KPK Soroti Pimpinan Partai Politik

JAKARTA (popularitas.com) – Pimpinan KPK Saut Situmorang ikut mengomentari bursa ketua umum Partai Golkar. Diketahui, Partai Golkar akan menggelar Munas pada 3-6 Desember 2019. Dalam Munas itu bakal dipilih ketua umum berdasarkan voting.

Namun, Saut berharap agar para pimpinan partai tidak sedang mengembang tugas di pemerintahan. Menurut dia, jika hal itu terjadi, maka akan berbenturan dengan banyak kepentingan.

“Itu sebabnya, dipahami ada menteri tidak boleh merangkap jabatan sebagai pimpinan organisasi yang menerima dana dari APBN,” kata Saut di Jakarta, Senin 2 Desember 2019.

Saut menjelaskan, berdasarkan Pasal 23 Undang-Undang Nomor 39 Tahun 2008 tentang Kementerian Negara melarang seorang menteri rangkap jabatan.
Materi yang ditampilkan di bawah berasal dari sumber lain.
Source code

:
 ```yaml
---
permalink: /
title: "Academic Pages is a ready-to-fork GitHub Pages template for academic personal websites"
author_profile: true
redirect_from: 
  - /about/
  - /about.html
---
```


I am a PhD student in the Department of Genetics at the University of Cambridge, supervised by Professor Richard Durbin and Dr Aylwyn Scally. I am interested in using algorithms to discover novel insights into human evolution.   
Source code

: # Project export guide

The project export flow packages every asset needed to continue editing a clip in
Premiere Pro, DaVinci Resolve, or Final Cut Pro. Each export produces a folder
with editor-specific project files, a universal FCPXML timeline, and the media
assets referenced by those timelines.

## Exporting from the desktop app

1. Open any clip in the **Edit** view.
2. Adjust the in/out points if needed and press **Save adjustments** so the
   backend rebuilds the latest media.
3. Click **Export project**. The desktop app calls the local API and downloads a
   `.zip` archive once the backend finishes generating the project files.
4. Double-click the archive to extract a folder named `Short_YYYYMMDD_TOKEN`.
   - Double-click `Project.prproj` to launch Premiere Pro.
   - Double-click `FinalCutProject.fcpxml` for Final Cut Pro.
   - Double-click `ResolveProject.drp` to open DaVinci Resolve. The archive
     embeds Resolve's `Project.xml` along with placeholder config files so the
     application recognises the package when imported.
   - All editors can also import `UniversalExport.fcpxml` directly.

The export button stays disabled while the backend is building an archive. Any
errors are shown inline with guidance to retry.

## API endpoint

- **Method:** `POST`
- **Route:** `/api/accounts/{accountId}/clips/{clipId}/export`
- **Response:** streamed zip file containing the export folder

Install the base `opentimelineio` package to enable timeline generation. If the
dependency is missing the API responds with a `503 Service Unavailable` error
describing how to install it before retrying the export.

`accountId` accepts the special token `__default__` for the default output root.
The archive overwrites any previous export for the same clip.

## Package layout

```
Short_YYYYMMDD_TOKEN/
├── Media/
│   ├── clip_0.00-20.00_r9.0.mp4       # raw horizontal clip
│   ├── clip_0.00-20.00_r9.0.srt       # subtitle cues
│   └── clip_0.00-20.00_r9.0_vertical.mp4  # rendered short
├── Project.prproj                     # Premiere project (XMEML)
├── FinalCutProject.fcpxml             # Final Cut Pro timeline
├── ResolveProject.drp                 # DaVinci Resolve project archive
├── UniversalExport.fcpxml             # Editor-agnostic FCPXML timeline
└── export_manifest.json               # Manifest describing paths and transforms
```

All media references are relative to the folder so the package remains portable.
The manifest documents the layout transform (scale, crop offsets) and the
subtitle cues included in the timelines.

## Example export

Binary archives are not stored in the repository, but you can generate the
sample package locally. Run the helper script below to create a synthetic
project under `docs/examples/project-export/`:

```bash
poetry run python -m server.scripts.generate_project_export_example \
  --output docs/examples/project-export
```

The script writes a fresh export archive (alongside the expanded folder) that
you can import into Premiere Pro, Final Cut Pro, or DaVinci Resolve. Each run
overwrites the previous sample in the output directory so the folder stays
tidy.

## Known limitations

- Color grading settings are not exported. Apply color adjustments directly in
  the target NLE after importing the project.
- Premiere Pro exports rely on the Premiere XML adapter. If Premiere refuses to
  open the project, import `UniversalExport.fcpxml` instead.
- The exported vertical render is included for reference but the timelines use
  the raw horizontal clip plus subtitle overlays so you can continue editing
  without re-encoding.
Sedangkan Undang-Undang Nomor 2 Tahun 2011, Pasal 34 menyebutkan sumber keuangan partai politik antara lain bantuan keuangan dari APBN.

Menurut Saut, menteri tidak usah ngotot mau menjadi ketua umum partai politik. Jangan juga mencari cara agar bisa berkuasa di partai politik, karena undang-undang jelas-jelas melarang rangkap jabatan.

“Ada dasar peraturan perundang-undangnya, ya di ikuti saja itu, patuhi saja itu,” tkata Saut.

Saat ini, ada 3 ketua umum parpol di Kabinet Indonesia Maju, yakni Ketum Gerindra Prabowo Subianto (Menteri Pertahanan), Ketum Golkar Airlangga Hartarto (Menko Perekonomian) dan Plt Ketum PPP Suharso Suharso Monoarfa (Menteri PPN/Kepala Bapennas).

Beberapa menteri lain juga ada yang masih menjadi pengurus di partai masing-masing. Johnny G Plate (Sekjen NasDem), Ida Fauziyah (Ketua DPP PKB), dan Edhy Prabowo (Waketum Gerindra).